In an oral argument on an Iowa case involving federal sentencing rules Tuesday, the U.S. Supreme Court seemed hopelessly confused about what direction to take. Pity the poor judges in the lower courts who must apply whatever the justices ultimately decide.
If the Supreme Court follows its practice of recent decades, individual justices will write separate opinions that narrowly carve the issue in many different slices. That may be a fine intellectual exercise, but there are times when the court must rule on the meaning of the law that will guide the courts, and the nation. This is one such time.
The issue before the court Tuesday was whether the federal criminal-sentencing guidelines are suggested or mandatory. The case came from Des Moines, where U.S. District Judge Robert Pratt sentenced Brian Gall of Eldridge to three years' probation rather than to prison for up to three years, as called for in the sentencing guidelines. The Federal Sentencing Commission, which writes the guidelines, sees only in hypotheticals. But Judge Pratt had first-hand experience to conclude that prison would be pointless in this case, where an otherwise law-abiding defendant made a mistake and had already turned his life around.
Although the Supreme Court ruled in 2005 that the sentencing guidelines cannot be mandatory under the Sixth Amendment, many appeals courts have established rules that have effectively rendered them mandatory.
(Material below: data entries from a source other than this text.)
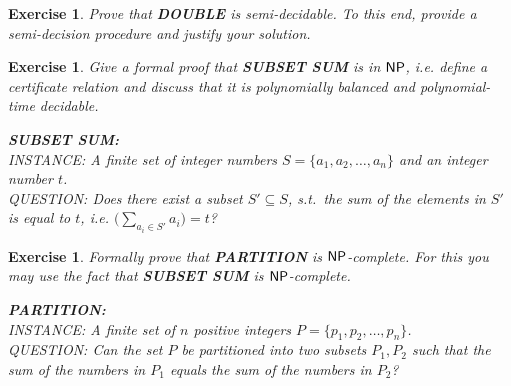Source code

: \documentclass [11pt]{article}
\newtheorem{exercise}[theorem]{Exercise}
\newcommand{\ccfont}[1]{\protect\mathsf{#1}}
\newcommand{\NP}{\ccfont{NP}}
\newcommand{\solution}[1]{\noindent {\bf Solution.}  #1}
\begin{document}
\begin{exercise}
 Prove that \textbf{DOUBLE} is semi-decidable. To this end, provide a semi-decision procedure and justify your solution.
\end{exercise}




\begin{exercise}
  Give a formal proof that \textbf{SUBSET SUM} is in $\NP$, i.e. define a
  certificate relation and discuss that it is polynomially balanced and
  polynomial-time decidable.
  
\medskip

\noindent \textbf{SUBSET SUM:} \\
INSTANCE: A finite set of integer numbers $S=\{a_1, a_2, \ldots, a_n\}$ and an integer number $t$. \\
QUESTION: Does there exist a subset $S'\subseteq S$, s.t.\ the sum of the elements in $S'$  is equal to $t$, i.e. $\big(\sum_{a_i \in S'} a_i\big) = t$?
  
\end{exercise}




\begin{exercise}
  \label{ex:partition}
  Formally prove that \textbf{PARTITION} is $\NP$-complete. For this you may use
  the fact that \textbf{SUBSET SUM} is $\NP$-complete.   

\medskip     
   
\noindent \textbf{PARTITION:} \\
INSTANCE: A finite set of $n$ positive integers $P=\{p_1, p_2, \ldots, p_n\}$. \\
QUESTION: Can the set $P$ be partitioned into two subsets $P_1, P_2$ such that the sum of the numbers in $P_1$ equals the sum of the numbers in $P_2$? 
  

\end{exercise}



\newpage
\end{document}
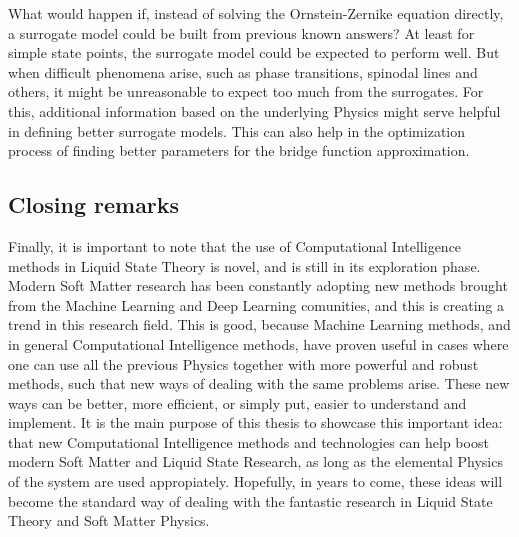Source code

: What would happen if, instead of solving the Ornstein-Zernike equation directly, a 
surrogate model could be built from previous known answers? At least for simple state 
points, the surrogate model could be expected to perform well. But when difficult phenomena 
arise, such as phase transitions, spinodal lines and others, it might be unreasonable to 
expect too much from the surrogates. For this, additional information based on the 
underlying Physics might serve helpful in defining better surrogate models. This can also 
help in the optimization process of finding better parameters for the bridge function 
approximation.

\subsection{Closing remarks}
Finally, it is important to note that the use of Computational Intelligence methods in 
Liquid State Theory is novel, and is still in its exploration phase. Modern Soft Matter 
research has been constantly adopting new methods brought from the Machine Learning and 
Deep Learning comunities, and this is creating a trend in this research field. This is 
good, because Machine Learning methods, and in general Computational Intelligence methods, 
have proven useful in cases where one can use all the previous Physics together with more 
powerful and robust methods, such that new ways of dealing with the same problems arise. 
These new ways can be better, more efficient, or simply put, easier to understand and 
implement. It is the main purpose of this thesis to showcase this important idea: that new 
Computational Intelligence methods and technologies can help boost modern Soft Matter and 
Liquid State Research, as long as the elemental Physics of the system are used 
appropiately. Hopefully, in years to come, these ideas will become the standard way of 
dealing with the fantastic research in Liquid State Theory and Soft Matter Physics.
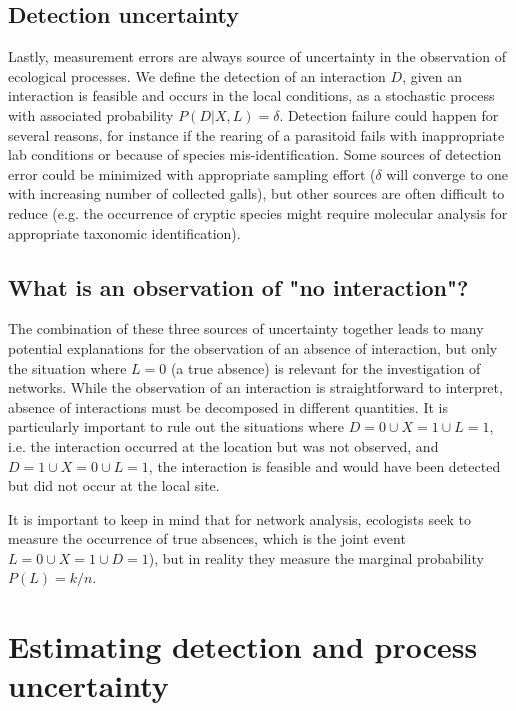 ﻿\documentclass[12pt]{article}
\begin{document}
    \subsection*{Detection uncertainty} 

    Lastly, measurement errors are always source of uncertainty in the observation of ecological processes. We define the detection of an interaction $D$, given an interaction is feasible and occurs in the local conditions, as a stochastic process with associated probability $P(D|X,L)=\delta$. Detection failure could happen for several reasons, for instance if the rearing of a parasitoid fails with inappropriate lab conditions or because of species mis-identification. Some sources of detection error could be minimized with appropriate sampling effort ($\delta$ will converge to one with increasing number of collected galls), but other sources are often difficult to reduce (e.g. the occurrence of cryptic species might require molecular analysis for appropriate taxonomic identification).


    \subsection*{What is an observation of "no interaction"?} 

    The combination of these three sources of uncertainty together leads to many potential explanations for the observation of an absence of interaction, but only the situation where $L = 0$ (a true absence) is relevant for the investigation of networks. While the observation of an interaction is straightforward to interpret, absence of interactions must be decomposed in different quantities. It is particularly important to rule out the situations where $D=0 \cup X = 1 \cup L=1$, i.e. the interaction occurred at the location but was not observed, and $D=1 \cup X = 0 \cup L =1$, the interaction is feasible and would have been detected but did not occur at the local site. 


  It is important to keep in mind that for network analysis, ecologists seek to measure the occurrence of true absences, which is the joint event $L=0 \cup X=1 \cup D=1$), but in reality they measure the marginal probability $P(L) = k/n$. %


\section*{Estimating detection and process uncertainty}
\end{document}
Based on their questions Tuesday, the justices are unlikely to uphold such rigid application of the rules.
Justice Antonin Scalia said that the court earlier "made it very clear that the guidelines are advisory" and that the lawyer representing the U.S. Justice Department, which sets policy in federal prosecutions, was "blowing smoke" when he argued that the guidelines are treated as advisory. Rather, Scalia said, a trial judge who departs too much from the guidelines will "be held to account" on appeal.
Just as Pratt was held to account in the Gall case. Yet, Justice Stephen Breyer suggested, Gall's might be "the strongest case imaginable for [giving] discretion to the district judge." As a 21-year-old University of Iowa student, Gall got involved in a drug conspiracy as a low-level dealer of "ecstasy" tablets. But he saw the error of his ways, quit selling drugs, finished college and started a construction business in Arizona.
The goal of the guidelines - producing uniformity in criminal sentences - is valid in the abstract but difficult to execute in real cases. The challenge for appeals courts is what standard to apply in reviewing such sentencing decisions for uniformity. In the course of Tuesday's hour-long argument, eight of the nine justices interrupted Gall's lawyer and the U.S. government counsel no fewer than 113 times with questions and comments as they cast about for a standard to apply in such cases.
The answer, as Justice John Paul Stevens suggested Tuesday, may lie in the traditional common-law process, where the law is built one case at a time within a framework written by Congress. Whatever the court does, though, it must preserve the authority of trial judges to fashion criminal sentences that fit the unique elements of individual cases rather than blindly adhere to arbitrary rules that end up being uniformly unfair.